Если уж совсем честно, Людмила Улицкая еще даже не знает, что она эту книгу допишет (а уж скажи ей о том, что после «Зеленого шатра» будет еще одна – «Лестница Якова», – она рассмеется). Но летом 2010-го в израильской деревне Эйн Карем она торопится дописать. А в Москве, в онкологическом институте имени Герцена, Евгения Панина получает ответ на свой вопрос: «миеломная болезнь». Она еще не знает, что это такое, но врачи уже прячут глаза. Это не лечится.
Миеломная болезнь – разновидность рака, зарождающаяся в недрах костного мозга. В норме его клетки крайне интенсивно делятся, обеспечивая наш организм всеми видами клеток крови, а при раке они размножаются в сотни раз быстрее, распространяясь по костям, разрушая их и другие органы. Если с чем-то и можно сравнить миеломную болезнь, то только с бушующим лесным пожаром, пожирающим костный мозг, систему кроветворения и кровоснабжения организма. Свое название заболевание и опухолевая клетка (от древнегреческого – костный мозг, – окончание в названиях опухолей, – опухоль) получили в связи с преимущественной локализацией процесса «на территории» костного мозга. На сегодняшний день в мире не существует протокола полного излечения от этого вида рака.

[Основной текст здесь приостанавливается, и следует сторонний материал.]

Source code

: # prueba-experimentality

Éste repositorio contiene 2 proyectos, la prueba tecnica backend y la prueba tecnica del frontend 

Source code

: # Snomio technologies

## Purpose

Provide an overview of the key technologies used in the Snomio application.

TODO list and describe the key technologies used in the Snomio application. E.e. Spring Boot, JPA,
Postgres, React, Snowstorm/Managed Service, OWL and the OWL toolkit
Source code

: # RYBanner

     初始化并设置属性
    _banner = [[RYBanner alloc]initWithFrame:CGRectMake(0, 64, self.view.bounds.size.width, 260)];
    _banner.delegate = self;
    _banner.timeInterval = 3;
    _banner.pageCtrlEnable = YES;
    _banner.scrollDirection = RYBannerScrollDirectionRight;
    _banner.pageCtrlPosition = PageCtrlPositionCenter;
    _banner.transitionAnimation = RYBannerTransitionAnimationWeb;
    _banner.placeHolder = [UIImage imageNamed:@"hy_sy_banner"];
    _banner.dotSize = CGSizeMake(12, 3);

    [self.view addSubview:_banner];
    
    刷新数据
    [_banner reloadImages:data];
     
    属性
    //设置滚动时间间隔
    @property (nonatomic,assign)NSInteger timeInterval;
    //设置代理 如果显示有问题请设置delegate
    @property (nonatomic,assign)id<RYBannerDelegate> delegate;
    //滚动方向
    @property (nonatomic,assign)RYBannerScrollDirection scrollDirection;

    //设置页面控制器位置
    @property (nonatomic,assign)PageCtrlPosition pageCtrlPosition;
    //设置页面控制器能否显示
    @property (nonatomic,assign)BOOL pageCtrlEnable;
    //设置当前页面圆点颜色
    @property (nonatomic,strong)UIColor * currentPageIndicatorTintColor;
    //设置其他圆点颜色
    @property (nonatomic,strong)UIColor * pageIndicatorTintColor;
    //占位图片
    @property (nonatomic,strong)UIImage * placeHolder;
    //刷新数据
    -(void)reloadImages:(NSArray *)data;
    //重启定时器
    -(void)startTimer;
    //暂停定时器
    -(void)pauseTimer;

Подозрения на миеломную болезнь тут же поставили семью Паниной перед выбором: где лечиться? как лечиться? где вообще у нас от этого лечат? И этот вопрос в России – не риторический. И подразумевает не выбор комфортных условий, симпатичного врача или передовых научных и клинических разработок. Если говорить прямо, вопрос выбора клиники в нашей стране – это вопрос возможностей и связей. А проще говоря – блата и денег. Ведь номинально бесплатное лечение от рака подразумевает безразличную консультацию в поликлинике и длинную очередь в ожидании госпитализации по квоте. Подняв все связи и перевернув всю Москву, старшая дочь Евгении, Софья, договаривается о частной консультации в Российском онкологическом научном центре имени Н. Н. Блохина (РОНЦ имени Н. Н. Блохина) на Каширском шоссе, в просторечии – Каширке.
Каширка меня всегда пугала. Одно время мы жили всего в паре остановок. Я ездила мимо Онкоцентра на троллейбусе каждый день. Не специально, но как-то само собой получалось – отворачивалась. Не хотелось смотреть. Это страшное серое здание с малюсенькими окнами символизировало страх и горе. Хотелось побыстрее проехать мимо. И выходит, что если бы я сейчас ехала на троллейбусе, то я бы от себя отвернулась… Но сделать уже ничего нельзя, сбежать нельзя, отменить болезнь невозможно. 12 июля в 8 утра мы со старшей дочерью пересекли порог Онкоцентра. Так я оказалась по другую сторону. Вся в слезах, трясущаяся от страха. Меня поразило вот что: навстречу выходит охранник в годах, улыбается и говорит: «Добро пожаловать». Меня передернуло.